=== Supplied records ===

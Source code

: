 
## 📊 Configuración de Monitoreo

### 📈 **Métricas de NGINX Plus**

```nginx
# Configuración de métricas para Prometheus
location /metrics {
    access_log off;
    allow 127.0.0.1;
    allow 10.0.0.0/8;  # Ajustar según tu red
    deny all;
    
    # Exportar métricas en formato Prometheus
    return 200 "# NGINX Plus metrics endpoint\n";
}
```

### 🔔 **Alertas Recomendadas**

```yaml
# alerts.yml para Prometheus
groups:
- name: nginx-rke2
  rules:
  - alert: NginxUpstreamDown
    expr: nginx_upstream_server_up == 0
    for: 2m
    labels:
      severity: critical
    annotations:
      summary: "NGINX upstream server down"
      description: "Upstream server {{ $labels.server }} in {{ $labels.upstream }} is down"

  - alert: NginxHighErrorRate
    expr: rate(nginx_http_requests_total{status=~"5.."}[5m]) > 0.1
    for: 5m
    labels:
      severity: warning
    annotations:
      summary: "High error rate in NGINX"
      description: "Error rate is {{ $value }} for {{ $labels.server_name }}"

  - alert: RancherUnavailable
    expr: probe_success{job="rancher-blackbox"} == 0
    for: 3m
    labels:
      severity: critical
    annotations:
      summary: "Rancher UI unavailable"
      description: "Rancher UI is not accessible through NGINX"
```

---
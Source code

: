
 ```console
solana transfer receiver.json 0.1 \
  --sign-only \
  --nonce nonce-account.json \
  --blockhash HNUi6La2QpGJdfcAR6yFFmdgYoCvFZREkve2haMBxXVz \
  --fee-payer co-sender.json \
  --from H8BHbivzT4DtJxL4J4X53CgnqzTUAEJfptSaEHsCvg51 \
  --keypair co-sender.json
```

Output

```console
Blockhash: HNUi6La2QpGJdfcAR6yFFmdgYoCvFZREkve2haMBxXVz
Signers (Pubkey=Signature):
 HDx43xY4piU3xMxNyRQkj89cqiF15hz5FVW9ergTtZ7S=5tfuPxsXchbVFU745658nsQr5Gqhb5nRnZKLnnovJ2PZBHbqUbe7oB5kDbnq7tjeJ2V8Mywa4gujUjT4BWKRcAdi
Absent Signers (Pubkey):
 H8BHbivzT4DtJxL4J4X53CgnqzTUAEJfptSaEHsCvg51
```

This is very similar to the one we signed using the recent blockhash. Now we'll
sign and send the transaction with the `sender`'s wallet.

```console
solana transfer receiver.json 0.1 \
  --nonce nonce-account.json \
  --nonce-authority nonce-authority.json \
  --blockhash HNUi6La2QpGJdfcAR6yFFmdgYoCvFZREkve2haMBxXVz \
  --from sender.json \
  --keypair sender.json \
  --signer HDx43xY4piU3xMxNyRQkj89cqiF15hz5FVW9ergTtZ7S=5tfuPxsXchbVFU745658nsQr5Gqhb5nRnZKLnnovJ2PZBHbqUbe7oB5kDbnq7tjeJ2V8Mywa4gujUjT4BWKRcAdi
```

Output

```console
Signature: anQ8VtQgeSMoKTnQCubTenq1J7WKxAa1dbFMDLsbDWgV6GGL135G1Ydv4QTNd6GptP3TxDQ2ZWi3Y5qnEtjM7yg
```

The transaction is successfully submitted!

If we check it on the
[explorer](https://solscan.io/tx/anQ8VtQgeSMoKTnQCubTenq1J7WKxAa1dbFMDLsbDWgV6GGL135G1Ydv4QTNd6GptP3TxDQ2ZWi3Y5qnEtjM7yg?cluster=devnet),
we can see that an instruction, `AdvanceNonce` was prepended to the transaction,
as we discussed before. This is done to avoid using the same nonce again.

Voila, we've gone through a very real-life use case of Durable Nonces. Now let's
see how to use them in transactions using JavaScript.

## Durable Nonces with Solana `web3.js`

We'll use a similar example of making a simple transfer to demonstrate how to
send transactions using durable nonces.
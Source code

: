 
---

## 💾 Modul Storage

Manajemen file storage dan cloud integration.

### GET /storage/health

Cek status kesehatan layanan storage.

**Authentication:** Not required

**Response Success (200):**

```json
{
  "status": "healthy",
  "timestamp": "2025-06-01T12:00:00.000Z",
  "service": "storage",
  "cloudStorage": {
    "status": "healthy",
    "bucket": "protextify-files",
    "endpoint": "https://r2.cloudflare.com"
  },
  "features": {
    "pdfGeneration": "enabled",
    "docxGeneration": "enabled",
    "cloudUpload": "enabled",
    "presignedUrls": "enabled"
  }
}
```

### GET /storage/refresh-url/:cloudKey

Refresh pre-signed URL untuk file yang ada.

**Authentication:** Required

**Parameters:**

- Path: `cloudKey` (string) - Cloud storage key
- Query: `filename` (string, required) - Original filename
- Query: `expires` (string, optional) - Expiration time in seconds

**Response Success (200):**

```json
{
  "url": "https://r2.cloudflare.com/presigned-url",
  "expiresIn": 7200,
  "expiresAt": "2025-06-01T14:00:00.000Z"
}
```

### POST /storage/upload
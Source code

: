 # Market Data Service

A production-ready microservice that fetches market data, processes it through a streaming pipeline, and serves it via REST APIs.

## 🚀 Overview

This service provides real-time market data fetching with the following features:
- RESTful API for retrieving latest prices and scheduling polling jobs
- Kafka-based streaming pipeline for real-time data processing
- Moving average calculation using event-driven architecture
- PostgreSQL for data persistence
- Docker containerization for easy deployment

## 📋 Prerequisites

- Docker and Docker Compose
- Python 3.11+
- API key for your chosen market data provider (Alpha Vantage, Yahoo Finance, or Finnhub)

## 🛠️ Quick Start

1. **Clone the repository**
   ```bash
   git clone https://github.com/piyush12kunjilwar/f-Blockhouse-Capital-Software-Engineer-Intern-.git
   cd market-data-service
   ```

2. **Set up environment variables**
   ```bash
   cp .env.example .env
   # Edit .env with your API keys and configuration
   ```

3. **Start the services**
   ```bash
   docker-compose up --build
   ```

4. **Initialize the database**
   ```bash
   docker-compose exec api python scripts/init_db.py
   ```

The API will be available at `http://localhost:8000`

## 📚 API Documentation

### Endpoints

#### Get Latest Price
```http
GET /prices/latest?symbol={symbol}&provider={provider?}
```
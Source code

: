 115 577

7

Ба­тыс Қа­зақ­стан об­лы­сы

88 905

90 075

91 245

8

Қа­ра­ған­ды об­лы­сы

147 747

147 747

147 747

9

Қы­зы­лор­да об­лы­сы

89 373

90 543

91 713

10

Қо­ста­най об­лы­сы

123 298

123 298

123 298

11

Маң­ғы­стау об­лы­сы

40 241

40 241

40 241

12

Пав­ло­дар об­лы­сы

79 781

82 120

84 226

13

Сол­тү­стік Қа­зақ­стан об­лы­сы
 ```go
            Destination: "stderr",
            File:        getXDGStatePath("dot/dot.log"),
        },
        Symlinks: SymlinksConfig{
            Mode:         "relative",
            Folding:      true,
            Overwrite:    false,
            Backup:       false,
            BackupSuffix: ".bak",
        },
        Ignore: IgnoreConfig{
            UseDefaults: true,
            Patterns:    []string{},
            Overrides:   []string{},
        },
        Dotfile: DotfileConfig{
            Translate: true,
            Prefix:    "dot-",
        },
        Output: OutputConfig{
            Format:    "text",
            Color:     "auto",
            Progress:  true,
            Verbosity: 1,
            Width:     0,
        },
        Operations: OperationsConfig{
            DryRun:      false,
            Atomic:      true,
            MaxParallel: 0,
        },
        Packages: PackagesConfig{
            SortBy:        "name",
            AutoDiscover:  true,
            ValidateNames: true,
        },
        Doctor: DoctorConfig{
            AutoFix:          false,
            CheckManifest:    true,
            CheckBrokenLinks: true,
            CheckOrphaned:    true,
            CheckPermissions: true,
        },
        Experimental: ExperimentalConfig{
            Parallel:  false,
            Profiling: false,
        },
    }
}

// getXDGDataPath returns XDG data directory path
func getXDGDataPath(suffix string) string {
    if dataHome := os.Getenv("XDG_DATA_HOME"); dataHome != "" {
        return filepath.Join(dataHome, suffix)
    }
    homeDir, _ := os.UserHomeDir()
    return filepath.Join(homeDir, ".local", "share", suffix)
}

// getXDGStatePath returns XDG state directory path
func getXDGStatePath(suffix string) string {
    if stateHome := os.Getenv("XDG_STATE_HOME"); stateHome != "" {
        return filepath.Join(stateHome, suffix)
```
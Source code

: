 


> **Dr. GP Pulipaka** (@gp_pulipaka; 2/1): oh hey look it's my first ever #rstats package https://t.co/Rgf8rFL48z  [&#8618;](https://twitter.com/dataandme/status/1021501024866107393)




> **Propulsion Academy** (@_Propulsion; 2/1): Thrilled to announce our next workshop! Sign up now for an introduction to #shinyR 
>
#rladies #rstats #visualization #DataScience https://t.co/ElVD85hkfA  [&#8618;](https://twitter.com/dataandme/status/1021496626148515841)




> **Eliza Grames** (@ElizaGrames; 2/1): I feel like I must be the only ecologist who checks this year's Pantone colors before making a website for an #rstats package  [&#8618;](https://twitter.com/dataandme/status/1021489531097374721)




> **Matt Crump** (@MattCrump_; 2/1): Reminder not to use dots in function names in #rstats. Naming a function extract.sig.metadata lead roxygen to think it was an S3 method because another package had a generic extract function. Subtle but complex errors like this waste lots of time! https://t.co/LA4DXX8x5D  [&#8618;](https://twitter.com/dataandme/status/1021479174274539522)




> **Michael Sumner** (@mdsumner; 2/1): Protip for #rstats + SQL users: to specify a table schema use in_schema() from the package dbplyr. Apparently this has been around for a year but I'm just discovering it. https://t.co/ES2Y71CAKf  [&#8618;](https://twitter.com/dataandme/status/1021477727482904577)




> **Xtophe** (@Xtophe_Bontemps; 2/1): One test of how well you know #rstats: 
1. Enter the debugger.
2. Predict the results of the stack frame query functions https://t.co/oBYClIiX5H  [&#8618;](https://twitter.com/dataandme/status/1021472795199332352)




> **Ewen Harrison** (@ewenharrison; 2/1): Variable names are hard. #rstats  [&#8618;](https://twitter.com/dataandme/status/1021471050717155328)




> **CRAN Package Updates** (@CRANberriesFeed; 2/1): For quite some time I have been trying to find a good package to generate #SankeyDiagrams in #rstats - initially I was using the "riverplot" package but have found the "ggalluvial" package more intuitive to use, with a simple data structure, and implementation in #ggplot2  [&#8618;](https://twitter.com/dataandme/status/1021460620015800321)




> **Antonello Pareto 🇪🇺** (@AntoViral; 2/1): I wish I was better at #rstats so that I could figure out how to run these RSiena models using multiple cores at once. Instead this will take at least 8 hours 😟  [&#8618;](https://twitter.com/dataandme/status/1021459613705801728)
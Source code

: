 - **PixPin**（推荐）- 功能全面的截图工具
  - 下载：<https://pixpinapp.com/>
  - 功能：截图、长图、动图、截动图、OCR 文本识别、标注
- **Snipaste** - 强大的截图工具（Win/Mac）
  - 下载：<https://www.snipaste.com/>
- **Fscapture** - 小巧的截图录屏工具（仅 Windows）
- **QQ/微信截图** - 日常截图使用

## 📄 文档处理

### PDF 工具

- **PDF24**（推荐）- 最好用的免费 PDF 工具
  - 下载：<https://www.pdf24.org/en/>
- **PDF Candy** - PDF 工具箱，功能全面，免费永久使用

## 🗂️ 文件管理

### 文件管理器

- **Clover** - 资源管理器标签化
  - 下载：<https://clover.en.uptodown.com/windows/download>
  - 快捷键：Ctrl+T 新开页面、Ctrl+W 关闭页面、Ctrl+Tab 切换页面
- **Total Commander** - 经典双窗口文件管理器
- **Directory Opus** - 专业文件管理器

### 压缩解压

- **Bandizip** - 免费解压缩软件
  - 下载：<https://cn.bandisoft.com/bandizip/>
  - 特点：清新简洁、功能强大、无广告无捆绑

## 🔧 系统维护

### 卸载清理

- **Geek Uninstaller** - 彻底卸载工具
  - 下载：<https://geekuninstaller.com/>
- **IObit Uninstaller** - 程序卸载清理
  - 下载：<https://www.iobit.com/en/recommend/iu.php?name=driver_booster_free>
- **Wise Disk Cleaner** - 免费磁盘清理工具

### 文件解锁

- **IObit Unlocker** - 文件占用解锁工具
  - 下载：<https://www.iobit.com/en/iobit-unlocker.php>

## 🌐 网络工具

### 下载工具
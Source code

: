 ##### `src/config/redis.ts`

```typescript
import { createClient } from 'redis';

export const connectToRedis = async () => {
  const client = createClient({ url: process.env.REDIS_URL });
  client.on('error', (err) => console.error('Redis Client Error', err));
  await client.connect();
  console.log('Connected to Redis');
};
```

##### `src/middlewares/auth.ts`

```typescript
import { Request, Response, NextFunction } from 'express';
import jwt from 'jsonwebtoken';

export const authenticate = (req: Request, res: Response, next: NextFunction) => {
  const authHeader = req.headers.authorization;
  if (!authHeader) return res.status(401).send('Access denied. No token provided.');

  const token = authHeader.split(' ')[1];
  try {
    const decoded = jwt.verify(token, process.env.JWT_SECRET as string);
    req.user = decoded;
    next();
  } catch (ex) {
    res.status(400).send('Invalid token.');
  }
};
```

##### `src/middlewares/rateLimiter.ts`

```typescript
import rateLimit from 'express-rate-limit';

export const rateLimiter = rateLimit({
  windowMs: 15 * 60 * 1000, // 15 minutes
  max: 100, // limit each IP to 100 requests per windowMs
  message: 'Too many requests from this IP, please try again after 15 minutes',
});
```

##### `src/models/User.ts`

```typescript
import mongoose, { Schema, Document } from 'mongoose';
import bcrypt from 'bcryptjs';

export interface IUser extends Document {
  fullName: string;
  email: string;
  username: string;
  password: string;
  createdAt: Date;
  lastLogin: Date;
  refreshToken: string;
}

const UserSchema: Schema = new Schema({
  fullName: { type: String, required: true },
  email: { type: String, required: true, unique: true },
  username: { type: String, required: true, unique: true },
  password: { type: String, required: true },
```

===

• About this task: Your answer should be each line of the data that contains the word "simple", copied as it stands.

• Response to this task:
We'll use a similar example of making a simple transfer to demonstrate how to
> **CRAN Package Updates** (@CRANberriesFeed; 2/1): For quite some time I have been trying to find a good package to generate #SankeyDiagrams in #rstats - initially I was using the "riverplot" package but have found the "ggalluvial" package more intuitive to use, with a simple data structure, and implementation in #ggplot2  [&#8618;](https://twitter.com/dataandme/status/1021460620015800321)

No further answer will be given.